Task
Do not repeat pictures. Repeat exactly the lines of the listing below from its first line through the line with "所有计算机系统内部都用一个整".

Data to process
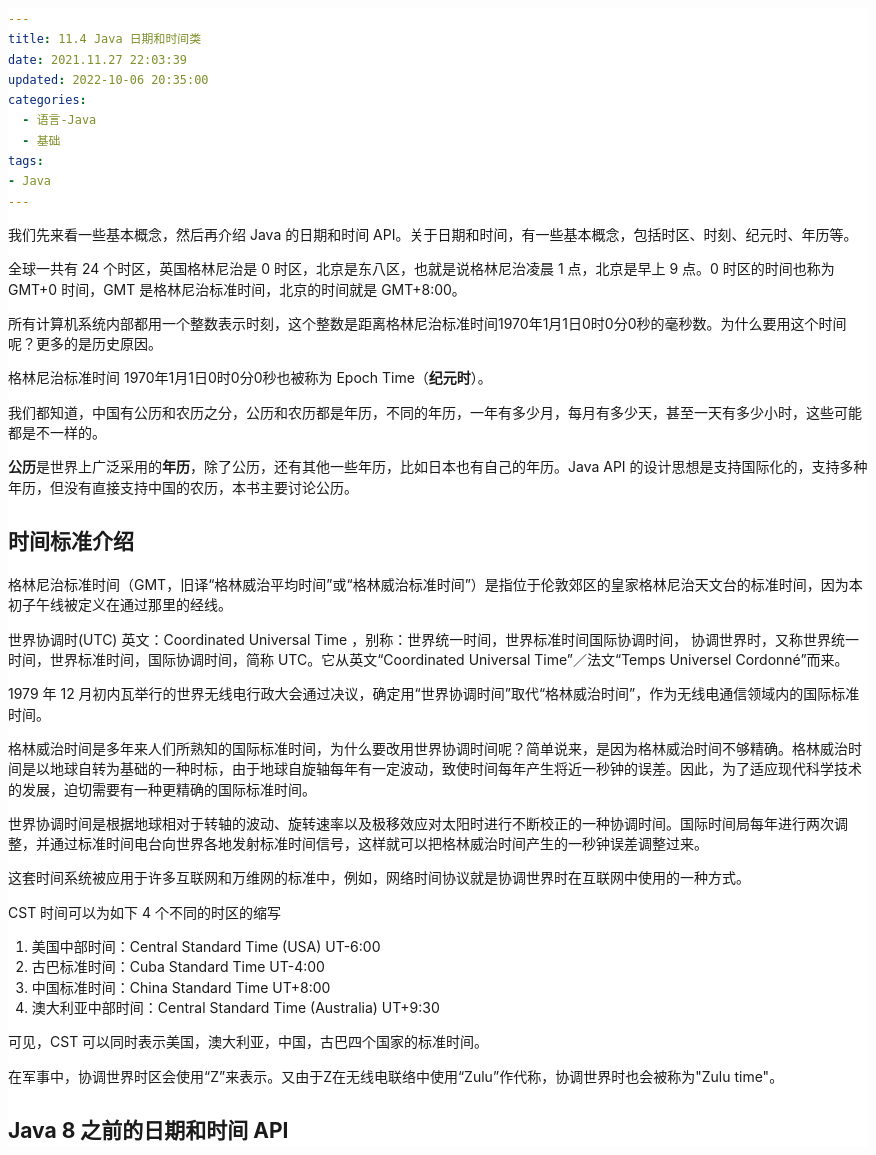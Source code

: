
 ```yaml
---
title: 11.4 Java 日期和时间类
date: 2021.11.27 22:03:39
updated: 2022-10-06 20:35:00
categories:
  - 语言-Java
  - 基础
tags:
- Java
---
```


我们先来看一些基本概念，然后再介绍 Java 的日期和时间 API。关于日期和时间，有一些基本概念，包括时区、时刻、纪元时、年历等。

全球一共有 24 个时区，英国格林尼治是 0 时区，北京是东八区，也就是说格林尼治凌晨 1 点，北京是早上 9 点。0 时区的时间也称为 GMT+0 时间，GMT 是格林尼治标准时间，北京的时间就是 GMT+8:00。

所有计算机系统内部都用一个整数表示时刻，这个整数是距离格林尼治标准时间1970年1月1日0时0分0秒的毫秒数。为什么要用这个时间呢？更多的是历史原因。

格林尼治标准时间 1970年1月1日0时0分0秒也被称为 Epoch Time（**纪元时**）。

我们都知道，中国有公历和农历之分，公历和农历都是年历，不同的年历，一年有多少月，每月有多少天，甚至一天有多少小时，这些可能都是不一样的。

**公历**是世界上广泛采用的**年历**，除了公历，还有其他一些年历，比如日本也有自己的年历。Java API 的设计思想是支持国际化的，支持多种年历，但没有直接支持中国的农历，本书主要讨论公历。

## 时间标准介绍

格林尼治标准时间（GMT，旧译“格林威治平均时间”或“格林威治标准时间”）是指位于伦敦郊区的皇家格林尼治天文台的标准时间，因为本初子午线被定义在通过那里的经线。

世界协调时(UTC)  英文：Coordinated Universal Time ，别称：世界统一时间，世界标准时间国际协调时间， 协调世界时，又称世界统一时间，世界标准时间，国际协调时间，简称 UTC。它从英文“Coordinated Universal Time”／法文“Temps Universel Cordonné”而来。

1979 年 12 月初内瓦举行的世界无线电行政大会通过决议，确定用“世界协调时间”取代“格林威治时间”，作为无线电通信领域内的国际标准时间。

格林威治时间是多年来人们所熟知的国际标准时间，为什么要改用世界协调时间呢？简单说来，是因为格林威治时间不够精确。格林威治时间是以地球自转为基础的一种时标，由于地球自旋轴每年有一定波动，致使时间每年产生将近一秒钟的误差。因此，为了适应现代科学技术的发展，迫切需要有一种更精确的国际标准时间。

世界协调时间是根据地球相对于转轴的波动、旋转速率以及极移效应对太阳时进行不断校正的一种协调时间。国际时间局每年进行两次调整，并通过标准时间电台向世界各地发射标准时间信号，这样就可以把格林威治时间产生的一秒钟误差调整过来。



这套时间系统被应用于许多互联网和万维网的标准中，例如，网络时间协议就是协调世界时在互联网中使用的一种方式。

CST 时间可以为如下 4 个不同的时区的缩写

1. 美国中部时间：Central Standard Time (USA) UT-6:00
2. 古巴标准时间：Cuba Standard Time UT-4:00
3. 中国标准时间：China Standard Time UT+8:00
4. 澳大利亚中部时间：Central Standard Time (Australia) UT+9:30

可见，CST 可以同时表示美国，澳大利亚，中国，古巴四个国家的标准时间。

在军事中，协调世界时区会使用“Z”来表示。又由于Z在无线电联络中使用“Zulu”作代称，协调世界时也会被称为"Zulu time"。

## Java 8 之前的日期和时间 API

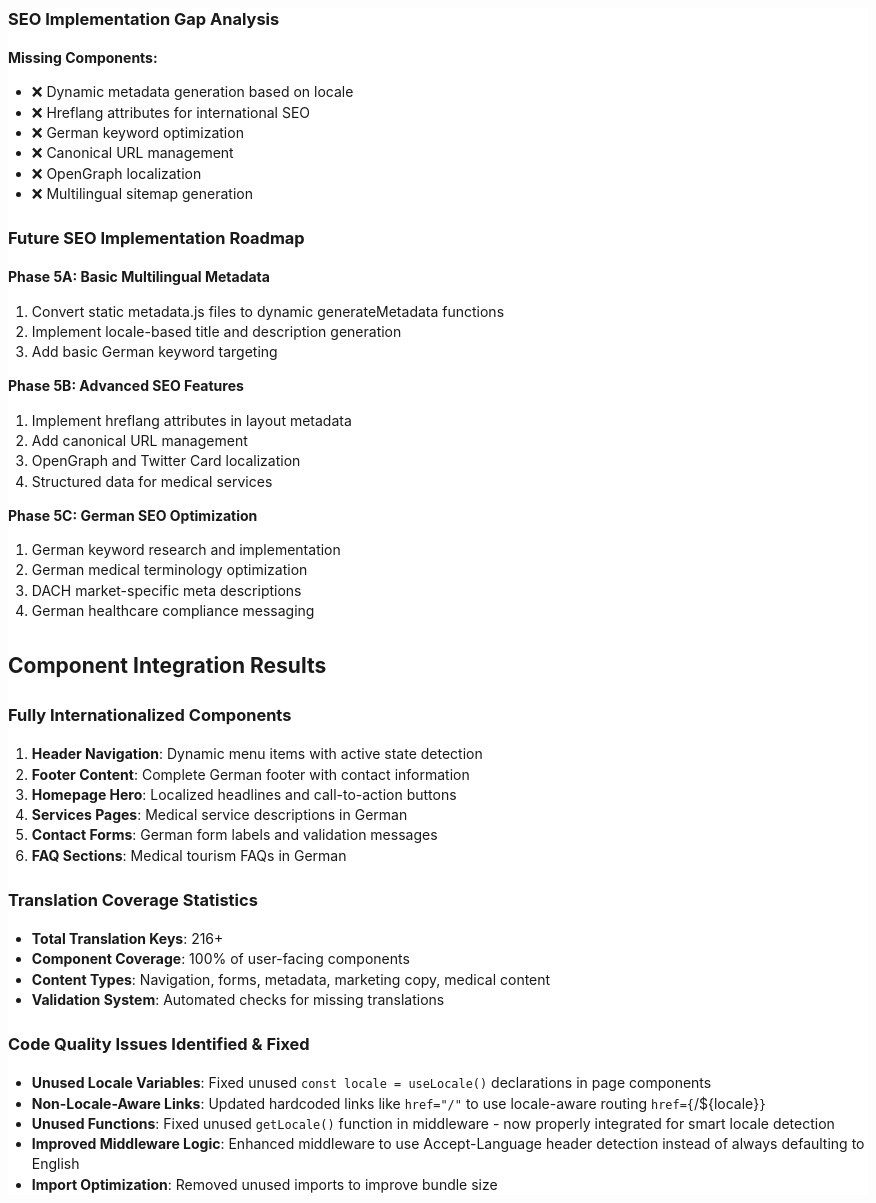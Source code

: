 ### SEO Implementation Gap Analysis
**Missing Components:**
- ❌ Dynamic metadata generation based on locale
- ❌ Hreflang attributes for international SEO
- ❌ German keyword optimization
- ❌ Canonical URL management
- ❌ OpenGraph localization
- ❌ Multilingual sitemap generation

### Future SEO Implementation Roadmap
**Phase 5A: Basic Multilingual Metadata**
1. Convert static metadata.js files to dynamic generateMetadata functions
2. Implement locale-based title and description generation
3. Add basic German keyword targeting

**Phase 5B: Advanced SEO Features**
1. Implement hreflang attributes in layout metadata
2. Add canonical URL management
3. OpenGraph and Twitter Card localization
4. Structured data for medical services

**Phase 5C: German SEO Optimization**
1. German keyword research and implementation
2. German medical terminology optimization
3. DACH market-specific meta descriptions
4. German healthcare compliance messaging

## Component Integration Results

### Fully Internationalized Components
1. **Header Navigation**: Dynamic menu items with active state detection
2. **Footer Content**: Complete German footer with contact information
3. **Homepage Hero**: Localized headlines and call-to-action buttons
4. **Services Pages**: Medical service descriptions in German
5. **Contact Forms**: German form labels and validation messages
6. **FAQ Sections**: Medical tourism FAQs in German

### Translation Coverage Statistics
- **Total Translation Keys**: 216+
- **Component Coverage**: 100% of user-facing components  
- **Content Types**: Navigation, forms, metadata, marketing copy, medical content
- **Validation System**: Automated checks for missing translations

### Code Quality Issues Identified & Fixed
- **Unused Locale Variables**: Fixed unused `const locale = useLocale()` declarations in page components
- **Non-Locale-Aware Links**: Updated hardcoded links like `href="/"` to use locale-aware routing `href={`/${locale}`}`
- **Unused Functions**: Fixed unused `getLocale()` function in middleware - now properly integrated for smart locale detection
- **Improved Middleware Logic**: Enhanced middleware to use Accept-Language header detection instead of always defaulting to English
- **Import Optimization**: Removed unused imports to improve bundle size
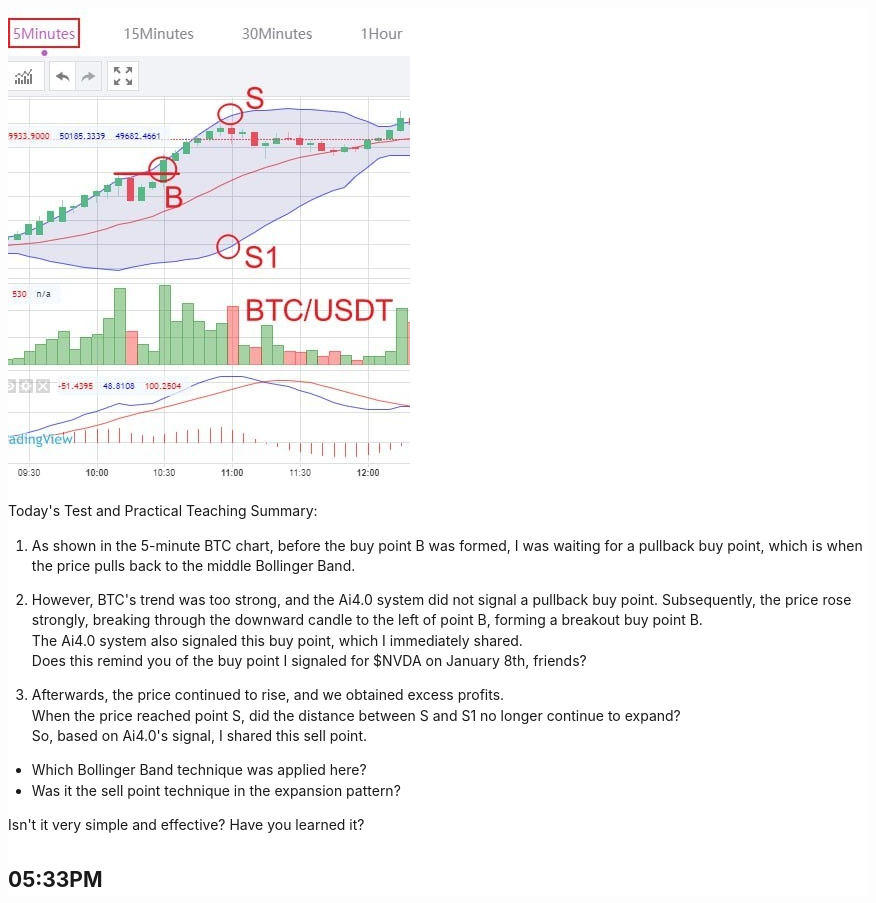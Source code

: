 ![2024-02-12_16.54.59_f08323f8.jpg](../images/2024-02-12_16.54.59_f08323f8.jpg)

Today's Test and Practical Teaching Summary:

1. As shown in the 5-minute BTC chart, before the buy point B was formed, I was waiting for a pullback buy point, which is when the price pulls back to the middle Bollinger Band.

2. However, BTC's trend was too strong, and the Ai4.0 system did not signal a pullback buy point.
Subsequently, the price rose strongly, breaking through the downward candle to the left of point B, forming a breakout buy point B.\
The Ai4.0 system also signaled this buy point, which I immediately shared.\
Does this remind you of the buy point I signaled for $NVDA on January 8th, friends?

3. Afterwards, the price continued to rise, and we obtained excess profits.\
When the price reached point S, did the distance between S and S1 no longer continue to expand?\
So, based on Ai4.0's signal, I shared this sell point.

* Which Bollinger Band technique was applied here?
* Was it the sell point technique in the expansion pattern?

Isn't it very simple and effective?
Have you learned it?

## 05:33PM
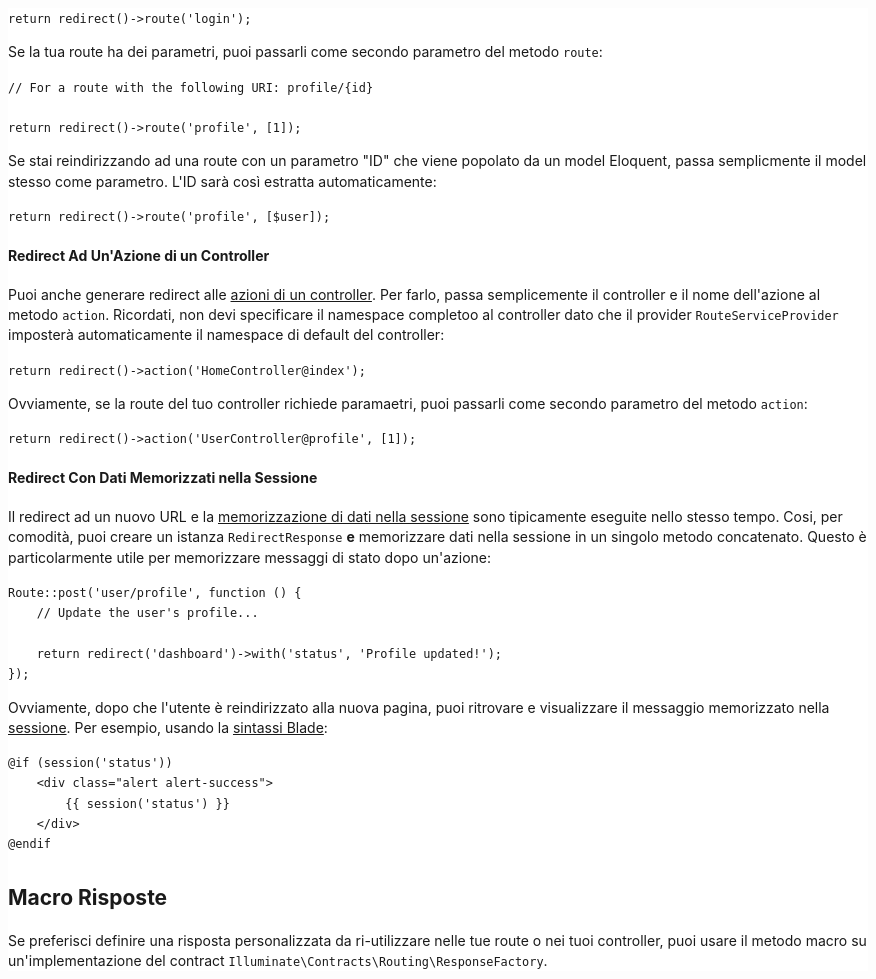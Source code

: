 	return redirect()->route('login');

Se la tua route ha dei parametri, puoi passarli come secondo parametro del metodo `route`:

	// For a route with the following URI: profile/{id}

	return redirect()->route('profile', [1]);

Se stai reindirizzando ad una route con un parametro "ID" che viene popolato da un model Eloquent, passa semplicmente il model stesso come parametro. L'ID sarà così estratta automaticamente:

	return redirect()->route('profile', [$user]);

<a name="redirect-azione-controller"></a>
#### Redirect Ad Un'Azione di un Controller

Puoi anche generare redirect alle [azioni di un controller](/documentazione/5.1/controller). Per farlo, passa semplicemente il controller e il nome dell'azione al metodo `action`. Ricordati, non devi specificare il namespace completoo al controller dato che il provider `RouteServiceProvider` imposterà automaticamente il namespace di default del controller:

	return redirect()->action('HomeController@index');

Ovviamente, se la route del tuo controller richiede paramaetri, puoi passarli come secondo parametro del metodo `action`:

	return redirect()->action('UserController@profile', [1]);

<a name="redirect-con-dati-memorizzati-sessione"></a>
#### Redirect Con Dati Memorizzati nella Sessione

Il redirect ad un nuovo URL e la [memorizzazione di dati nella sessione](/documentazione/5.1/sessioni) sono tipicamente eseguite nello stesso tempo. Cosi, per comodità, puoi creare un istanza `RedirectResponse` **e** memorizzare dati nella sessione in un singolo metodo concatenato. Questo è particolarmente utile per memorizzare messaggi di stato dopo un'azione:

	Route::post('user/profile', function () {
		// Update the user's profile...

		return redirect('dashboard')->with('status', 'Profile updated!');
	});

Ovviamente, dopo che l'utente è reindirizzato alla nuova pagina, puoi ritrovare e visualizzare il messaggio memorizzato nella [sessione](/documentazione/5.1/sessioni). Per esempio, usando la [sintassi Blade](/documentazione/5.1/blade):

	@if (session('status'))
		<div class="alert alert-success">
			{{ session('status') }}
		</div>
	@endif

<a name="macro-risposte"></a>
## Macro Risposte

Se preferisci definire una risposta personalizzata da ri-utilizzare nelle tue route o nei tuoi controller, puoi usare il metodo macro su un'implementazione del contract `Illuminate\Contracts\Routing\ResponseFactory`.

The completed task
Source code

:
 ```yaml
---
title: 11.4 Java 日期和时间类
date: 2021.11.27 22:03:39
updated: 2022-10-06 20:35:00
categories:
  - 语言-Java
  - 基础
tags:
- Java
---
```


我们先来看一些基本概念，然后再介绍 Java 的日期和时间 API。关于日期和时间，有一些基本概念，包括时区、时刻、纪元时、年历等。

全球一共有 24 个时区，英国格林尼治是 0 时区，北京是东八区，也就是说格林尼治凌晨 1 点，北京是早上 9 点。0 时区的时间也称为 GMT+0 时间，GMT 是格林尼治标准时间，北京的时间就是 GMT+8:00。

所有计算机系统内部都用一个整数表示时刻，这个整数是距离格林尼治标准时间1970年1月1日0时0分0秒的毫秒数。为什么要用这个时间呢？更多的是历史原因。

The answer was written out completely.